Exercise requirements. Your output should consist solely of the lines from the one holding "chmod +x autolaunch.sh" to the end of the records below, inclusive, reproduced exactly and free of pictures.

Saved entries.
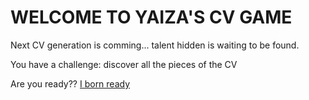 # WELCOME TO YAIZA'S CV GAME

Next CV generation is comming... talent hidden is waiting to be found.

You have a challenge: discover all the pieces of the CV

Are you ready?? [I born ready](https://y4izus.github.io/cv-game/)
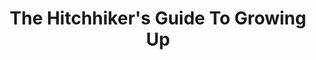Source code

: ---
layout: archive_film
permalink: en/archive/2020/extra-short/the-hitchhikers-guide-to-growing-up

title: The Hitchhiker's Guide To Growing Up
director: Brett Chapman
country: United Kingdom
description: Back in 2008 Brett hitchhiked across Europe with his best friend. No smartphones, no Google maps. It was a crazy, formative adventure captured in glorious SD! For the last 10 years that footage has gathered dust on hard drives and tapes - until now! The Hitchhiker's Guide To Growing up is a documentary micro-short.
category: extra-short
image_folder: images/films/archive/2020/extra-short/the-hitchhikers-guide-to-growing-up
is_winner: false
submission_year: 2020
lang: en
---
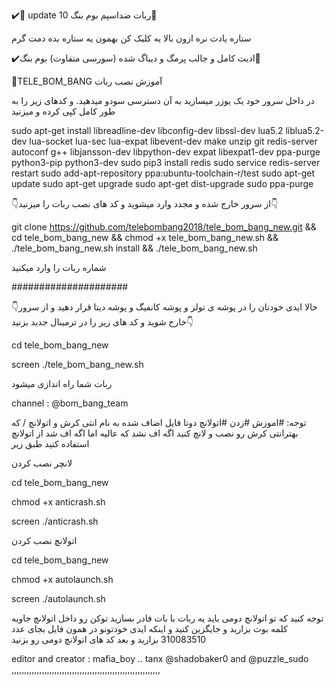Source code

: ✔️🔰 update 10 ربات ضداسپم بوم بنگ🔰

ستاره یادت نره ازون بالا یه کلیک کن بهمون یه ستاره بده دمت گرم

✔️ادیت کامل و جالب پرمگ و دیباگ شده (سورسی متفاوت) بوم بنگ💊

🔰TELE_BOM_BANG آموزش نصب ربات

در داخل سرور خود یک یوزر میسازید به آن دسترسی سودو میدهید. و کدهای زیر را به طور کامل کپی کرده و میزنید

sudo apt-get install libreadline-dev libconfig-dev libssl-dev lua5.2 liblua5.2-dev lua-socket lua-sec lua-expat libevent-dev make unzip git redis-server autoconf g++ libjansson-dev libpython-dev expat libexpat1-dev ppa-purge python3-pip python3-dev sudo pip3 install redis sudo service redis-server restart sudo add-apt-repository ppa:ubuntu-toolchain-r/test sudo apt-get update sudo apt-get upgrade sudo apt-get dist-upgrade sudo ppa-purge

👇از سرور خارج شده و مجدد وارد میشوید و کد های نصب ربات را میزنید👇

git clone https://github.com/telebombang2018/tele_bom_bang_new.git && cd tele_bom_bang_new && chmod +x tele_bom_bang_new.sh && ./tele_bom_bang_new.sh install && ./tele_bom_bang_new.sh

شماره ربات را وارد میکنید

#####################

👇حالا ایدی خودتان را در پوشه ی تولز و پوشه کانفیگ و پوشه دیتا قرار دهید و از سرور خارج شوید و کد های زیر را در ترمینال جدید بزنید👇

cd tele_bom_bang_new

screen ./tele_bom_bang_new.sh

ربات شما راه اندازی میشود

channel : @bom_bang_team

توجه: #اموزش #زدن #اتولانچ دوتا فایل اضاف شده به نام انتی کرش و اتولانچ / که بهترانتی کرش رو نصب و لانچ کنید اگه اف نشد که عالیه اما اگه اف شد از اتولانچ استفاده کنید طبق زیر

لانچر نصب کردن

cd tele_bom_bang_new

chmod +x anticrash.sh

screen ./anticrash.sh

اتولانچ نصب کردن

cd tele_bom_bang_new

chmod +x autolaunch.sh

screen ./autolaunch.sh

توجه کنید که تو اتولانچ دومی باید یه ربات با بات فادر بسازید توکن رو داخل اتولانچ جاویه کلمه بوت بزارید و جایگزین کنید و اینکه ایدی خودتونو در همون فایل بجای عدد 310083510 بزارید و بعد کد های اتولانچ دومی رو بزنید

editor and creator : mafia_boy .. tanx @shadobaker0 and @puzzle_sudo ,,,,,,,,,,,,,,,,,,,,,,,,,,,,,,,,,,,,,,,,,,,,,,,,,,,,,,,,,,,
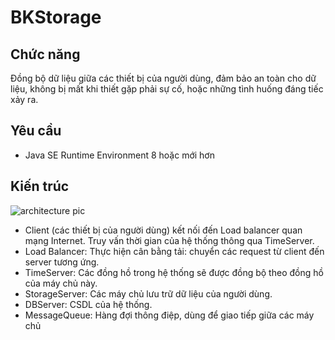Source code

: # BKStorage
## Chức năng
Đồng bộ dữ liệu giữa các thiết bị của người dùng, đảm bảo an toàn cho dữ liệu, không bị mất khi thiết gặp phải sự cố, hoặc những tình huống đáng tiếc xảy ra.
## Yêu cầu
- Java SE Runtime Environment 8 hoặc mới hơn

## Kiến trúc
![architecture pic](https://uphinhnhanh.com/images/2017/03/08/architecture.png)
- Client (các thiết bị của người dùng) kết nối đến Load balancer quan mạng Internet. Truy vấn thời gian của hệ thống thông qua TimeServer.
- Load Balancer: Thực hiện cân bằng tải: chuyển các request từ client đến server tương ứng.
- TimeServer: Các đồng hồ trong hệ thống sẽ được đồng bộ theo đồng hồ của máy chủ này.
- StorageServer: Các máy chủ lưu trữ dữ liệu của người dùng.
- DBServer: CSDL của hệ thống.
- MessageQueue: Hàng đợi thông điệp, dùng để giao tiếp giữa các máy chủ
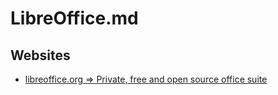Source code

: # LibreOffice.md

## Websites

* [libreoffice.org => Private, free and open source office suite](https://www.libreoffice.org/)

Written solution.
chmod +x autolaunch.sh

screen ./autolaunch.sh

توجه کنید که تو اتولانچ دومی باید یه ربات با بات فادر بسازید توکن رو داخل اتولانچ جاویه کلمه بوت بزارید و جایگزین کنید و اینکه ایدی خودتونو در همون فایل بجای عدد 310083510 بزارید و بعد کد های اتولانچ دومی رو بزنید

editor and creator : mafia_boy .. tanx @shadobaker0 and @puzzle_sudo ,,,,,,,,,,,,,,,,,,,,,,,,,,,,,,,,,,,,,,,,,,,,,,,,,,,,,,,,,,,
Source code

: # BKStorage
## Chức năng
Đồng bộ dữ liệu giữa các thiết bị của người dùng, đảm bảo an toàn cho dữ liệu, không bị mất khi thiết gặp phải sự cố, hoặc những tình huống đáng tiếc xảy ra.
## Yêu cầu
- Java SE Runtime Environment 8 hoặc mới hơn

## Kiến trúc
![architecture pic](https://uphinhnhanh.com/images/2017/03/08/architecture.png)
- Client (các thiết bị của người dùng) kết nối đến Load balancer quan mạng Internet. Truy vấn thời gian của hệ thống thông qua TimeServer.
- Load Balancer: Thực hiện cân bằng tải: chuyển các request từ client đến server tương ứng.
- TimeServer: Các đồng hồ trong hệ thống sẽ được đồng bộ theo đồng hồ của máy chủ này.
- StorageServer: Các máy chủ lưu trữ dữ liệu của người dùng.
- DBServer: CSDL của hệ thống.
- MessageQueue: Hàng đợi thông điệp, dùng để giao tiếp giữa các máy chủ
Source code

: # LibreOffice.md

## Websites

* [libreoffice.org => Private, free and open source office suite](https://www.libreoffice.org/)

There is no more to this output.